Sur les troubles liés aux comportements du gérant de SAS [Localité 2] et de ses employés
Les photos sont assez parlantes, on a peine à imaginer que le personnel puisse s’installer, comme le montre la photo, sans que cela trouble la clientèle de même pour la voiturette garée à l’heure du déjeuner devant l’entrée.
Cela semblerait de peu de conséquence si les différents témoignages ne corroboraient les déclarations de Mme [G] [J] quant à l’attitude du gérant.
Mme [G] [J] a d’ailleurs fait l’objet d’un arrêt de travail pour un syndrome anxio-dépressif.
Le tribunal condamnera donc la société SAS [M] SARLAT à payer la somme de 3 000 € à Mme [G] [J] au titre du préjudice subi.
Sur l’application de l’article 700 du Code de procédure civile, les dépens et l’exécution provisoire
La société SAS [M] SARLAT succombant elle sera condamnée à payer à Mme [G] [J] la somme de 1 600 € au titre de l’article 700 du Code de procédure civile ainsi qu’aux entiers dépens de l’instance.
Il convient de rappeler que l’exécution provisoire de la présente est de droit en application de l’article 514 du Code de procédure civile ;
PAR CES MOTIFS
LE TRIBUNAL, statuant publiquement par jugement contradictoire et en premier ressort, après en avoir délibéré,
Juge que la rupture du contrat de location gérance incombe à la SAS [M] [Localité 8]
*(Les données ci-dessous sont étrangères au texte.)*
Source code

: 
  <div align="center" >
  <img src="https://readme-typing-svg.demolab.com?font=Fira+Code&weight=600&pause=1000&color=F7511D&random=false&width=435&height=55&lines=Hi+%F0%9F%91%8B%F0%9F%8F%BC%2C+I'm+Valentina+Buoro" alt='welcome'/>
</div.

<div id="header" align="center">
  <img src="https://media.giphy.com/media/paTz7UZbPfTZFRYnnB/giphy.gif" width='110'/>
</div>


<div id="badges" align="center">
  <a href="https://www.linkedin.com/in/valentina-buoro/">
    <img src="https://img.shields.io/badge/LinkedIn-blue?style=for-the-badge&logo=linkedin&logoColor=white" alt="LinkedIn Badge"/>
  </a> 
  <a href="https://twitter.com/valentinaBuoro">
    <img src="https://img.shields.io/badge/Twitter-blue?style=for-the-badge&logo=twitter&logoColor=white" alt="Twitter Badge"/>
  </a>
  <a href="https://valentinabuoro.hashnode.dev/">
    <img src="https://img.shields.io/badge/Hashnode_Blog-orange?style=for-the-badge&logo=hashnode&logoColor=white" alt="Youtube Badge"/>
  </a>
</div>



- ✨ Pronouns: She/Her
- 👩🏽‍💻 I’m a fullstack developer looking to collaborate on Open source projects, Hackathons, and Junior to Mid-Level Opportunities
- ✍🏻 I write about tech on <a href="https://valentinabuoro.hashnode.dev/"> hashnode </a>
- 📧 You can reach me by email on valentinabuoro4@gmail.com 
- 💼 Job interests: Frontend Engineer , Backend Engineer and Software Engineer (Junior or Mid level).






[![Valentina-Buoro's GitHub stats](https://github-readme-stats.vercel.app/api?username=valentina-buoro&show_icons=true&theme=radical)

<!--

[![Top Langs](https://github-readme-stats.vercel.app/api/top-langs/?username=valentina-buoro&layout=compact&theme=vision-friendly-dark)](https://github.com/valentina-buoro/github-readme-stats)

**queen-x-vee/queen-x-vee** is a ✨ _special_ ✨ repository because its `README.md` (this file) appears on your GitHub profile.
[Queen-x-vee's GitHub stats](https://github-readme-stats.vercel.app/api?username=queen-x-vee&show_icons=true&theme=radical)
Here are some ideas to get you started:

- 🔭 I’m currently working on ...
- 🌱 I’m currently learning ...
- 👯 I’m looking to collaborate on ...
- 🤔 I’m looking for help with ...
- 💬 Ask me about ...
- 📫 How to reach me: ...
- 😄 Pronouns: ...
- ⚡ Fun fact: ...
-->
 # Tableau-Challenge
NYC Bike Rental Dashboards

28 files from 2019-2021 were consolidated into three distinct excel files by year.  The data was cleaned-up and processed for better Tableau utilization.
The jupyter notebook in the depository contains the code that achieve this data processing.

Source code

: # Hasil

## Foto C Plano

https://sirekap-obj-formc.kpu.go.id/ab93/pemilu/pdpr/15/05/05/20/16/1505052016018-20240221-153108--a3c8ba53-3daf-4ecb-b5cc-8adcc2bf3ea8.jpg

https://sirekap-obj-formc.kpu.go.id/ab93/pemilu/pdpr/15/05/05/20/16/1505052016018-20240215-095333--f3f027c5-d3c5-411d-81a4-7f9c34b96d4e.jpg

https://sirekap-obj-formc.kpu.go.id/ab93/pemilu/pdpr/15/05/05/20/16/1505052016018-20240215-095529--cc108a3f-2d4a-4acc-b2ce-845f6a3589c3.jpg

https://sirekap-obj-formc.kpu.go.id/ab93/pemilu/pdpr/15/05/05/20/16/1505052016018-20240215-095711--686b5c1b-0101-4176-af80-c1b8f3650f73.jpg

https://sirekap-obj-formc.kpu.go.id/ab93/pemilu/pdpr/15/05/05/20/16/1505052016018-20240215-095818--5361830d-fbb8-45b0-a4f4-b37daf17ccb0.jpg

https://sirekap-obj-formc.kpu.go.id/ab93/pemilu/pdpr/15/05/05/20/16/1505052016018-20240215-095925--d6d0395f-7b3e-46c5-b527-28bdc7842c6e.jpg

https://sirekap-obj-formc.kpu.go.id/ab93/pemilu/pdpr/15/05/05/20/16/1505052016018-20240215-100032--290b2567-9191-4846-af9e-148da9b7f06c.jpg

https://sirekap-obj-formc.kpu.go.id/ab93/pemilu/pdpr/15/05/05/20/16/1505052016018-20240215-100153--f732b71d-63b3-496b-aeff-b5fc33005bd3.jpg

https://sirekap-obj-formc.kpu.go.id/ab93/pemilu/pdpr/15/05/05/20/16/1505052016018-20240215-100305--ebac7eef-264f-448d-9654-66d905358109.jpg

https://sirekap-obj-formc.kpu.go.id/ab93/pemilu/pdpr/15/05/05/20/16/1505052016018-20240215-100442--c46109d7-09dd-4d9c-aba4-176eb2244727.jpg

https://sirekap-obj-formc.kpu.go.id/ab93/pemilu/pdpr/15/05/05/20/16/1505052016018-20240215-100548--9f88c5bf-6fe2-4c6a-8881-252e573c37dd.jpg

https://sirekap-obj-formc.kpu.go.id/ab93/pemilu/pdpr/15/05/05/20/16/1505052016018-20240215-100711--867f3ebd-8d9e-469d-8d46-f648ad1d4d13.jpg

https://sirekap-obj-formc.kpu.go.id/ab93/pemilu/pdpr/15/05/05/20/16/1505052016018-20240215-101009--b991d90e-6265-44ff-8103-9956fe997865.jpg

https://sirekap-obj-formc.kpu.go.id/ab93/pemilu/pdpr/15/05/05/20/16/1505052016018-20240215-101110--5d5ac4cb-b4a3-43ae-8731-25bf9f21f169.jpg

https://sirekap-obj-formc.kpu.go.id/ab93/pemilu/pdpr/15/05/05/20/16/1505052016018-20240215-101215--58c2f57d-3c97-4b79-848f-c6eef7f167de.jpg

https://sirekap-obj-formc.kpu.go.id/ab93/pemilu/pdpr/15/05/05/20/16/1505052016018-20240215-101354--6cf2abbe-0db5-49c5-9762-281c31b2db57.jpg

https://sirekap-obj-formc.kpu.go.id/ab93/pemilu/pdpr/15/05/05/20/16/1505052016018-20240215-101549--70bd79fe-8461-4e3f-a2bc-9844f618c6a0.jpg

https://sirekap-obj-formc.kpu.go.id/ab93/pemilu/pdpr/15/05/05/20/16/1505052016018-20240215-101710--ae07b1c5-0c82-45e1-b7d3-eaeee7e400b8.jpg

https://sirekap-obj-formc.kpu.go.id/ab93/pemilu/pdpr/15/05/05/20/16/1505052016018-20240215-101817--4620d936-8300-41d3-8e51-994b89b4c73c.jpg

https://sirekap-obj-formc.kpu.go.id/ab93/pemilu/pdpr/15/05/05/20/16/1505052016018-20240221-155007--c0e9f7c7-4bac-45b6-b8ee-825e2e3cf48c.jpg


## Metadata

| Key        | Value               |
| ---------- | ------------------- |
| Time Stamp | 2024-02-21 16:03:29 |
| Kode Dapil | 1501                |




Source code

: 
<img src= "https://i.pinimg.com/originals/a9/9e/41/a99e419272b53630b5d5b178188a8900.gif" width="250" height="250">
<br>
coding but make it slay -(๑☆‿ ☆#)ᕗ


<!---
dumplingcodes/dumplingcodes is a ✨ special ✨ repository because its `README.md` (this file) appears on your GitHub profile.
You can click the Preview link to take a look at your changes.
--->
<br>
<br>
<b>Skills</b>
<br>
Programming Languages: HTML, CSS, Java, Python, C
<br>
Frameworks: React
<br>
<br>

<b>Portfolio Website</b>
En conséquence, déboute la société SAS [M] SARLAT de sa demande de faire payer par Mme [G] [J] les loyers demandés pour un montant de 10 800 €
Déboute Mme [G] [J] de sa demande de faire payer par SAS [Localité 2] la somme de 1 336,29 € au titre de la marchandise achetée non consommée,
Condamne la société SAS [M] SARLAT à payer à Mme [G] [J] la somme de 3 000 € au titre du préjudice subi,
Condamne la société SAS [Localité 2] à payer la somme de 1 600 € à Mme [G] [J] au titre de l’article 700 du Code de procédure civile
Déboute les parties de leurs plus amples demandes, fins et conclusions,
Rappelle que l’exécution provisoire est de droit au titre de l’article 514 du Code de procédure civile,
Condamne la SAS [Localité 2] aux entiers dépens, dépens taxés et liquidés pour les frais de Greffe à la somme de 66,13 € TTC
Ainsi Jugé et Prononcé les jour, mois et an que dessus.
Mme Karine ALBRIGO Greffier
M. Patrick CHASSAGNE Président d’Audience.